=== WHAT YOU ARE ASKED TO DO ===
Every entry is to be returned unchanged, and no picture is to be included.

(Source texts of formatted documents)
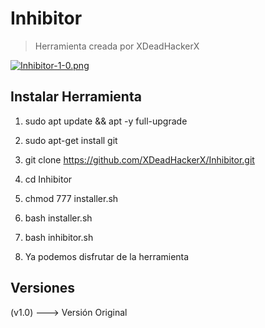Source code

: # Inhibitor

> Herramienta creada por XDeadHackerX

[![Inhibitor-1-0.png](https://i.postimg.cc/ZqGn29JY/Inhibitor-1-0.png)](https://postimg.cc/bGRq2wG4)


## Instalar Herramienta

1) sudo apt update && apt -y full-upgrade

2) sudo apt-get install git

3) git clone https://github.com/XDeadHackerX/Inhibitor.git

4) cd Inhibitor

5) chmod 777 installer.sh

6) bash installer.sh

7) bash inhibitor.sh

8) Ya podemos disfrutar de la herramienta

## Versiones

(v1.0) --->   Versión Original
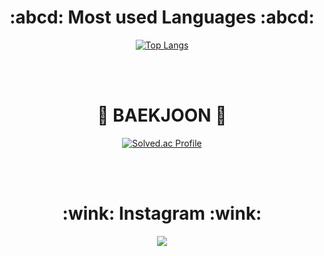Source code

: <!--
<div align=center><h1>:book: Tech Stack :book:</h1></div>
<div align=center><h3>Techs that I've used at least once!</h3></div>
<div align=center>
  <img src="https://img.shields.io/badge/C-A8B9CC?style=flat-square&logo=C&logoColor=white">
  <img src="https://img.shields.io/badge/C++-00599C?style=flat-square&logo=C%2B%2B&logoColor=white">
  <img src="https://img.shields.io/badge/Java-2C2255?style=flat-square&logo=Eclipse IDE&logoColor=white"/>
  <img src="https://img.shields.io/badge/Kotlin-7F52FF?style=flat-square&logo=Kotlin&logoColor=white">
  <img src="https://img.shields.io/badge/Swift-F05138?style=flat-square&logo=Swift&logoColor=white">
  <img src="https://img.shields.io/badge/Python-3766AB?style=flat-square&logo=Python&logoColor=white">
  <img src="https://img.shields.io/badge/R-276DC3?style=flat-square&logo=R&logoColor=white">
  <br>
  <img src="https://img.shields.io/badge/Spring-6DB33F?style=flat-square&logo=Spring&logoColor=white">
  <img src="https://img.shields.io/badge/Spring Boot-6DB33F?style=flat-square&logo=Spring Boot&logoColor=white">
  <img src="https://img.shields.io/badge/Amazon AWS-232F3E?style=flat-square&logo=Amazon AWS&logoColor=white">
  <img src="https://img.shields.io/badge/Amazon EC2-FF9900?style=flat-square&logo=Amazon EC2&logoColor=white">
  <img src="https://img.shields.io/badge/Amazon S3-569A31?style=flat-square&logo=Amazon S3&logoColor=white">
  <br>
  <img src="https://img.shields.io/badge/Oracle-F80000?style=flat-square&logo=Oracle&logoColor=white">
  <img src="https://img.shields.io/badge/Firebase-FFCA28?style=flat-square&logo=Firebase&logoColor=black">
  <img src="https://img.shields.io/badge/Docker-2496ED?style=flat-square&logo=Docker&logoColor=white">
  <img src="https://img.shields.io/badge/Google Colab-F9AB00?style=flat-square&logo=Google Colab&logoColor=white">
  <img src="https://img.shields.io/badge/OpenGL-5586A4?style=flat-square&logo=OpenGL&logoColor=white">
  <br>
</div>

<br><br>
-->

<div align=center><h1>:abcd: Most used Languages :abcd:</h1></div>
<div align=center>
  
[![Top Langs](https://github-readme-stats.vercel.app/api/top-langs/?username=wingunkh&layout=compact&hide=jupyter%20notebook)](https://github.com/anuraghazra/github-readme-stats)
</div>

<br><br>

<div align=center><h1>🔎 BAEKJOON 🔎</h1></div>
<div align=center>
  
[![Solved.ac Profile](http://mazassumnida.wtf/api/v2/generate_badge?boj=99gusrms)](https://solved.ac/99gusrms/)
</div>

<br><br>

<div align=center><h1>:wink: Instagram :wink:</h1></div>
<div align=center>
<a href="https://www.instagram.com/whysroot/"><img src="https://img.shields.io/badge/Instagram-E4405F?style=flat-square&logo=Instagram&logoColor=white"/></a>
</div>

=== FINAL ANSWER ===
Source code

: # Inhibitor

> Herramienta creada por XDeadHackerX

[![Inhibitor-1-0.png](https://i.postimg.cc/ZqGn29JY/Inhibitor-1-0.png)](https://postimg.cc/bGRq2wG4)


## Instalar Herramienta

1) sudo apt update && apt -y full-upgrade

2) sudo apt-get install git

3) git clone https://github.com/XDeadHackerX/Inhibitor.git

4) cd Inhibitor

5) chmod 777 installer.sh

6) bash installer.sh

7) bash inhibitor.sh

8) Ya podemos disfrutar de la herramienta

## Versiones

(v1.0) --->   Versión Original
Source code

: <!--
<div align=center><h1>:book: Tech Stack :book:</h1></div>
<div align=center><h3>Techs that I've used at least once!</h3></div>
<div align=center>
  <img src="https://img.shields.io/badge/C-A8B9CC?style=flat-square&logo=C&logoColor=white">
  <img src="https://img.shields.io/badge/C++-00599C?style=flat-square&logo=C%2B%2B&logoColor=white">
  <img src="https://img.shields.io/badge/Java-2C2255?style=flat-square&logo=Eclipse IDE&logoColor=white"/>
  <img src="https://img.shields.io/badge/Kotlin-7F52FF?style=flat-square&logo=Kotlin&logoColor=white">
  <img src="https://img.shields.io/badge/Swift-F05138?style=flat-square&logo=Swift&logoColor=white">
  <img src="https://img.shields.io/badge/Python-3766AB?style=flat-square&logo=Python&logoColor=white">
  <img src="https://img.shields.io/badge/R-276DC3?style=flat-square&logo=R&logoColor=white">
  <br>
  <img src="https://img.shields.io/badge/Spring-6DB33F?style=flat-square&logo=Spring&logoColor=white">
  <img src="https://img.shields.io/badge/Spring Boot-6DB33F?style=flat-square&logo=Spring Boot&logoColor=white">
  <img src="https://img.shields.io/badge/Amazon AWS-232F3E?style=flat-square&logo=Amazon AWS&logoColor=white">
  <img src="https://img.shields.io/badge/Amazon EC2-FF9900?style=flat-square&logo=Amazon EC2&logoColor=white">
  <img src="https://img.shields.io/badge/Amazon S3-569A31?style=flat-square&logo=Amazon S3&logoColor=white">
  <br>
  <img src="https://img.shields.io/badge/Oracle-F80000?style=flat-square&logo=Oracle&logoColor=white">
  <img src="https://img.shields.io/badge/Firebase-FFCA28?style=flat-square&logo=Firebase&logoColor=black">
  <img src="https://img.shields.io/badge/Docker-2496ED?style=flat-square&logo=Docker&logoColor=white">
  <img src="https://img.shields.io/badge/Google Colab-F9AB00?style=flat-square&logo=Google Colab&logoColor=white">
  <img src="https://img.shields.io/badge/OpenGL-5586A4?style=flat-square&logo=OpenGL&logoColor=white">
  <br>
</div>

<br><br>
-->

<div align=center><h1>:abcd: Most used Languages :abcd:</h1></div>
<div align=center>
  
[![Top Langs](https://github-readme-stats.vercel.app/api/top-langs/?username=wingunkh&layout=compact&hide=jupyter%20notebook)](https://github.com/anuraghazra/github-readme-stats)
</div>

<br><br>

<div align=center><h1>🔎 BAEKJOON 🔎</h1></div>
<div align=center>
  
[![Solved.ac Profile](http://mazassumnida.wtf/api/v2/generate_badge?boj=99gusrms)](https://solved.ac/99gusrms/)
</div>

<br><br>

<div align=center><h1>:wink: Instagram :wink:</h1></div>
<div align=center>
<a href="https://www.instagram.com/whysroot/"><img src="https://img.shields.io/badge/Instagram-E4405F?style=flat-square&logo=Instagram&logoColor=white"/></a>
</div>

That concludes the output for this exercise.